Records supplied Start Marker

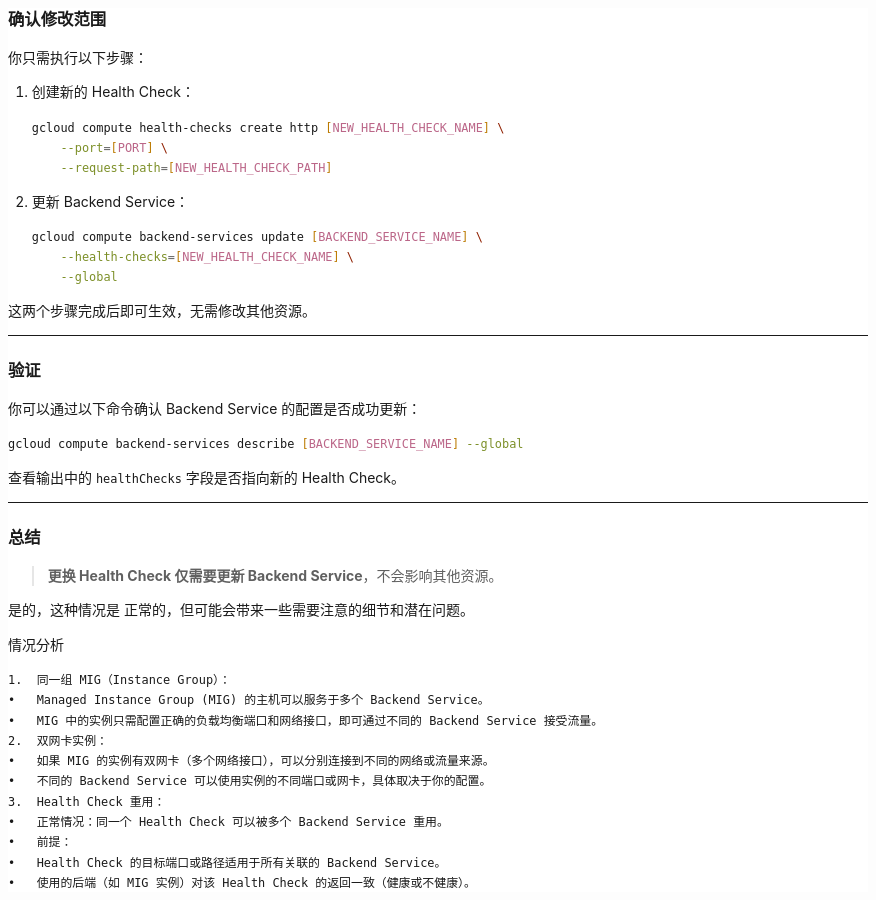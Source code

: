 
### 确认修改范围

你只需执行以下步骤：

1. 创建新的 Health Check：

   ```bash
   gcloud compute health-checks create http [NEW_HEALTH_CHECK_NAME] \
       --port=[PORT] \
       --request-path=[NEW_HEALTH_CHECK_PATH]
   ```

2. 更新 Backend Service：
   ```bash
   gcloud compute backend-services update [BACKEND_SERVICE_NAME] \
       --health-checks=[NEW_HEALTH_CHECK_NAME] \
       --global
   ```

这两个步骤完成后即可生效，无需修改其他资源。

---

### 验证

你可以通过以下命令确认 Backend Service 的配置是否成功更新：

```bash
gcloud compute backend-services describe [BACKEND_SERVICE_NAME] --global
```

查看输出中的 `healthChecks` 字段是否指向新的 Health Check。

---

### 总结

> **更换 Health Check 仅需要更新 Backend Service**，不会影响其他资源。




是的，这种情况是 正常的，但可能会带来一些需要注意的细节和潜在问题。

情况分析

	1.	同一组 MIG（Instance Group）：
	•	Managed Instance Group (MIG) 的主机可以服务于多个 Backend Service。
	•	MIG 中的实例只需配置正确的负载均衡端口和网络接口，即可通过不同的 Backend Service 接受流量。
	2.	双网卡实例：
	•	如果 MIG 的实例有双网卡（多个网络接口），可以分别连接到不同的网络或流量来源。
	•	不同的 Backend Service 可以使用实例的不同端口或网卡，具体取决于你的配置。
	3.	Health Check 重用：
	•	正常情况：同一个 Health Check 可以被多个 Backend Service 重用。
	•	前提：
	•	Health Check 的目标端口或路径适用于所有关联的 Backend Service。
	•	使用的后端（如 MIG 实例）对该 Health Check 的返回一致（健康或不健康）。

Records supplied End Marker

Restate word for word every line from the top of the entries above to the line with "是的，这种情况是 正常的，但可能会带来一些需要注意的细节和潜在问题。", inclusive, and skip any pictures.

Source code

: 
### 确认修改范围

你只需执行以下步骤：

1. 创建新的 Health Check：

   ```bash
   gcloud compute health-checks create http [NEW_HEALTH_CHECK_NAME] \
       --port=[PORT] \
       --request-path=[NEW_HEALTH_CHECK_PATH]
   ```

2. 更新 Backend Service：
   ```bash
   gcloud compute backend-services update [BACKEND_SERVICE_NAME] \
       --health-checks=[NEW_HEALTH_CHECK_NAME] \
       --global
   ```

这两个步骤完成后即可生效，无需修改其他资源。

---

### 验证

你可以通过以下命令确认 Backend Service 的配置是否成功更新：

```bash
gcloud compute backend-services describe [BACKEND_SERVICE_NAME] --global
```

查看输出中的 `healthChecks` 字段是否指向新的 Health Check。

---

### 总结

> **更换 Health Check 仅需要更新 Backend Service**，不会影响其他资源。




是的，这种情况是 正常的，但可能会带来一些需要注意的细节和潜在问题。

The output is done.